One thing that has always fascinated me about Hinckley successfully assassinating Reagan is the effect on American culture in the 1980s. Leaving aside just how much Reagan might have shaped culture through his personality and policies there are going to be some pretty heavy reactions when it becomes apparent that Hinckley's viewing of
Taxi Driver played a part in his actions.
A few possible effects:
- Jodie Foster probably removes herself from public life, the media attention was bad enough following the attempted assassination and this would only be amplified if it was successful.
- Martin Scorsese, whose career had only just started recovery following Raging Bull and whose life had only just been saved by De Niro helping him kick his cocaine habit, might go back onto a downward spiral in both respects. No way is he getting The King of Comedy made in this environment, and depending on how badly his drug habit returns its possible he might die very young.
- @Avalanches has mentioned Bob Dole as a potential VP brought on by GHWB, we might remember that Bob Dole readily took up the mantle of censorship in the 1990s claiming the entertainment industry was threatening the nations character or some such. He might do the same in the 1980s, only this time as Vice President.
- Could we even see calls for a new version of the Hays Code to be implemented? It was only finally abandoned in 1968 after all, though this was as much due to it being unenforceable by the 1960s, but there would certainly be some calling for a Valenti Code.
- If violence in films becomes a useful scapegoat to explain the assassination of a US President might we see an equivalent of the video nasties debacle? There were certainly enough cheap slasher films in the early 1980s to fill out the list.
- Concatenating the previous two points, MPAA President Jack Valenti was one of the most virulent campaigners against home video describing it as copyright infringement. Might a new motion picture code and an American video nasties list give him the impetus to see VHS/Betamax outlawed?
- Would all this allow the major studios to reassert their control over the film industry? They already were in many ways against the director driven New Hollywood era, but with such a mainstay of that trend being seen as haivng contributed to the death of a President might it allow them to sweep the last vestiges of the 1970s tendencies? Would a new Production Code allow them to reassert some control over theatre chains refusing to allow any of their films be screened at any cinema that shows films not approved by the MPAA?

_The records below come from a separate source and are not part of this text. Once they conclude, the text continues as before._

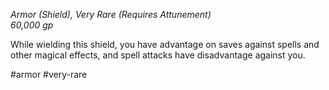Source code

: *Armor (Shield), Very Rare (Requires Attunement)*  
*60,000 gp*

While wielding this shield, you have advantage on saves against spells and other magical effects, and spell attacks have disadvantage against you.

#armor #very-rare
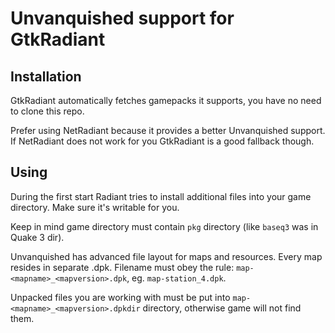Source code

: Unvanquished support for GtkRadiant
===================================

Installation
------------

GtkRadiant automatically fetches gamepacks it supports, you have no need to clone this repo.

Prefer using NetRadiant because it provides a better Unvanquished support. If NetRadiant does not work for you GtkRadiant is a good fallback though.

Using
-----

During the first start Radiant tries to install additional files into your game directory.
Make sure it's writable for you.

Keep in mind game directory must contain `pkg` directory (like `baseq3` was in Quake 3 dir).

Unvanquished has advanced file layout for maps and resources. Every map resides in separate .dpk.
Filename must obey the rule: `map-<mapname>_<mapversion>.dpk`, eg. `map-station_4.dpk`.

Unpacked files you are working with must be put into `map-<mapname>_<mapversion>.dpkdir` directory,
otherwise game will not find them.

Which filmmakers would accept the new status quo, who would flounder under such an environment, and who might try their hands somewhere else? The likes of Spielberg and Lucas would enjoy continued success under the new environment, though the latter might have even more reason to keep his name of
Body Heat now. Brian De Palma might find his career stalled, with the controversy of
Dressed to Kill still fresh in peoples memory. What about directors like John Carpenter, James Cameron, Joe Dante, or John Landis? Would they try their hands out in Europe where some had worked before? Or might we see the rise of somewhere like Vancouver rise as an independent alternative to Hollywood?